• TASK OBJECTIVE: First find the line with "### Automated testing" in the entries below, then set down exactly every line through the line with "### Testnet upgrades", that line included.

Stored data
>>>>>

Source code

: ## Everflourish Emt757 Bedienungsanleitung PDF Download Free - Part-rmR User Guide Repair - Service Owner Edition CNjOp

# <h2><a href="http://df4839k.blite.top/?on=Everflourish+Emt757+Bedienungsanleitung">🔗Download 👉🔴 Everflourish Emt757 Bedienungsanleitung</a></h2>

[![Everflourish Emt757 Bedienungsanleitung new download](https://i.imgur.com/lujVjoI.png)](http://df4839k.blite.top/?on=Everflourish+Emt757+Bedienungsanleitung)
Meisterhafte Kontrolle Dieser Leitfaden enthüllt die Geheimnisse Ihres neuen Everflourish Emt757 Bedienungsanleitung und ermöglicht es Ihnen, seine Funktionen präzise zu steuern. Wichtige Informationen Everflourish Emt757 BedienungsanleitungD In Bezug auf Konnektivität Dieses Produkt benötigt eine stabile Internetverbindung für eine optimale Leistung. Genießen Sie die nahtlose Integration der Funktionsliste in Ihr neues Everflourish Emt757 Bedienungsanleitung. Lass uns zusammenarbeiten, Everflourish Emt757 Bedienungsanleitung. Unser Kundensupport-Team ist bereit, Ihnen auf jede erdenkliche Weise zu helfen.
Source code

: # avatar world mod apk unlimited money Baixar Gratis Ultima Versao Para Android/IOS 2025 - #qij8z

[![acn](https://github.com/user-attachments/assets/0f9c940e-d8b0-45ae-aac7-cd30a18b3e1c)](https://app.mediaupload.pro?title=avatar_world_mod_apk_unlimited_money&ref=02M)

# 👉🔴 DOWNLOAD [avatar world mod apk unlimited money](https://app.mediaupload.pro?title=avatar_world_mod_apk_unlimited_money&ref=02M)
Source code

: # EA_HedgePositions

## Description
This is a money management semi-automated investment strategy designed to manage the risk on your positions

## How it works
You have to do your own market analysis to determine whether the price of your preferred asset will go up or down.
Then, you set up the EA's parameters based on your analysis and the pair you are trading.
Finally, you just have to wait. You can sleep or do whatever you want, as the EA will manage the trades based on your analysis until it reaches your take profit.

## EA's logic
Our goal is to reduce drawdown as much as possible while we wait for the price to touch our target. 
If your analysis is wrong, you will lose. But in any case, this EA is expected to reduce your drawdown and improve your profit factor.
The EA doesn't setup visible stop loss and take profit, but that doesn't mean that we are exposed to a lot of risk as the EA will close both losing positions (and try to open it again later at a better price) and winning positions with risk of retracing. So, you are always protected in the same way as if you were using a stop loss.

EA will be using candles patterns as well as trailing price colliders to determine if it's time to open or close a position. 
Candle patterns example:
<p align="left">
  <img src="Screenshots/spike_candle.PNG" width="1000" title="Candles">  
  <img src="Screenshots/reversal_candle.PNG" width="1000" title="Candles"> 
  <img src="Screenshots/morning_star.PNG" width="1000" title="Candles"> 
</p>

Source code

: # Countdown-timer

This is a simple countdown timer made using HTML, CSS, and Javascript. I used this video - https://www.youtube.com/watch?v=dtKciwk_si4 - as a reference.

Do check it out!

<<<<<
>>>>>

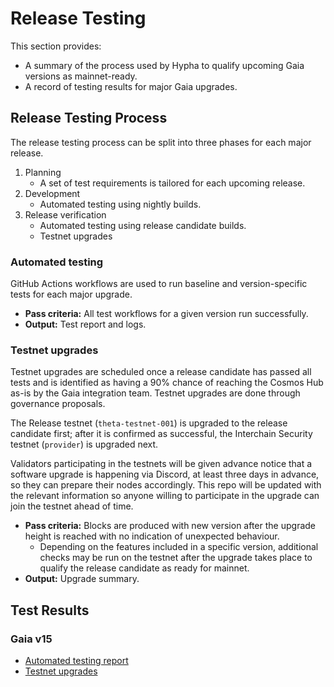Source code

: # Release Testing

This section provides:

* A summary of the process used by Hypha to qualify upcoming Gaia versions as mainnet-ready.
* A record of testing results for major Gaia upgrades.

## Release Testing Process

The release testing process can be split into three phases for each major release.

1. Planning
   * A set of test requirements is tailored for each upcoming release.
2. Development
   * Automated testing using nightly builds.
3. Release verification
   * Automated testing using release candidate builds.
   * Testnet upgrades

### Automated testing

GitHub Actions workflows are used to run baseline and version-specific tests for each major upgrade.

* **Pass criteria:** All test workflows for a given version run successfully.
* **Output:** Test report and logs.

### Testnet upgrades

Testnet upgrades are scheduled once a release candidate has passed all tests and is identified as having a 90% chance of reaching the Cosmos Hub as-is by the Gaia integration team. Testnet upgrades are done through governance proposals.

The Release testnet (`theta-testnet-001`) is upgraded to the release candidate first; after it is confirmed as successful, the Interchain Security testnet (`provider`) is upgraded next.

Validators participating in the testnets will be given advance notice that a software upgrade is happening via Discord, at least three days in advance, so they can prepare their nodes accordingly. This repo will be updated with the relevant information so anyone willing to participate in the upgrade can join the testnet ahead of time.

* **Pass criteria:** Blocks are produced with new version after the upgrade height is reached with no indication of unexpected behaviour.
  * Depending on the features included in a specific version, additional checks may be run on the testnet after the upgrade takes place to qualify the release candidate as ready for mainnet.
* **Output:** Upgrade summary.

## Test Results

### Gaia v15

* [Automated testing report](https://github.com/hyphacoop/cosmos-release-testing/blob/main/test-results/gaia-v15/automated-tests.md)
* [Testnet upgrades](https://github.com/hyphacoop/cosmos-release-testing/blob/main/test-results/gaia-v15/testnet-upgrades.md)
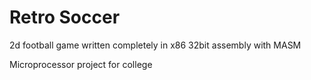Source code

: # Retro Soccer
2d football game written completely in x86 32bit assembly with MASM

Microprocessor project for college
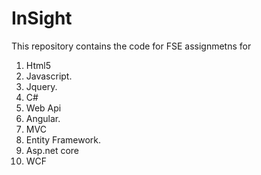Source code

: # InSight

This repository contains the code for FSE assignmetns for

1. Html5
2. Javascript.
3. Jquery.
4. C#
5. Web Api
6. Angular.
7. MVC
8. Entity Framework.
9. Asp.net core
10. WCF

<<<<<
>>>>>

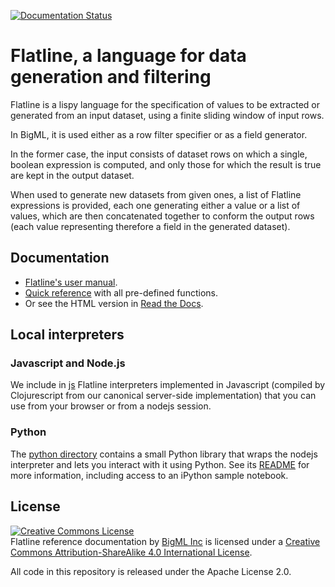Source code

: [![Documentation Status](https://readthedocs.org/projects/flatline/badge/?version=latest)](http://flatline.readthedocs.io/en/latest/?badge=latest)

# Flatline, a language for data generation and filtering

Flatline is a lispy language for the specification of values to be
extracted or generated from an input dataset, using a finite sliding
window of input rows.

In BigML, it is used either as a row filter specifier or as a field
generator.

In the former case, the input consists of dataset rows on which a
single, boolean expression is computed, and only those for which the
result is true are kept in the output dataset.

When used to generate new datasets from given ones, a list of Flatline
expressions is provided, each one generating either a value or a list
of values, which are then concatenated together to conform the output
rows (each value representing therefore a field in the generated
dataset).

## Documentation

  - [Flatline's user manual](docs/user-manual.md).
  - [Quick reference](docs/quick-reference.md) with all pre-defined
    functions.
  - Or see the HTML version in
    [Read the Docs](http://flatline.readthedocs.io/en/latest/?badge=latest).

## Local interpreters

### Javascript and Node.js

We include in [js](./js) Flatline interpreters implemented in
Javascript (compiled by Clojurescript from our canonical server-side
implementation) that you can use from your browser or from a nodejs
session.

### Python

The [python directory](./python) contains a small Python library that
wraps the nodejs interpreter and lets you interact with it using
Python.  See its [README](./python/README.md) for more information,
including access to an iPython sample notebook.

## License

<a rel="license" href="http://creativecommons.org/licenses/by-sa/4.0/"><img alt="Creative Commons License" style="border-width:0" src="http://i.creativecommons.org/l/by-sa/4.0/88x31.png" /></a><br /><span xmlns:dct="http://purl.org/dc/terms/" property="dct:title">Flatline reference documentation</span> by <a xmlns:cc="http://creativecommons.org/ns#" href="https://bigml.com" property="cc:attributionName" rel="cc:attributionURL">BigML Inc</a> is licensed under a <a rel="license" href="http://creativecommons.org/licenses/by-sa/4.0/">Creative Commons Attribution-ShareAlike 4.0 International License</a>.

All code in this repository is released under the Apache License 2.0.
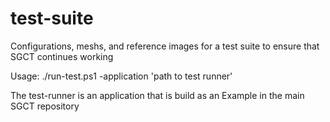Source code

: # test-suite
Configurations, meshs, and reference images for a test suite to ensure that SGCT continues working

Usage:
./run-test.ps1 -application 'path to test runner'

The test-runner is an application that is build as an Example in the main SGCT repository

<<<<<

• RESULT FOR THIS TASK:
### Automated testing

GitHub Actions workflows are used to run baseline and version-specific tests for each major upgrade.

* **Pass criteria:** All test workflows for a given version run successfully.
* **Output:** Test report and logs.

### Testnet upgrades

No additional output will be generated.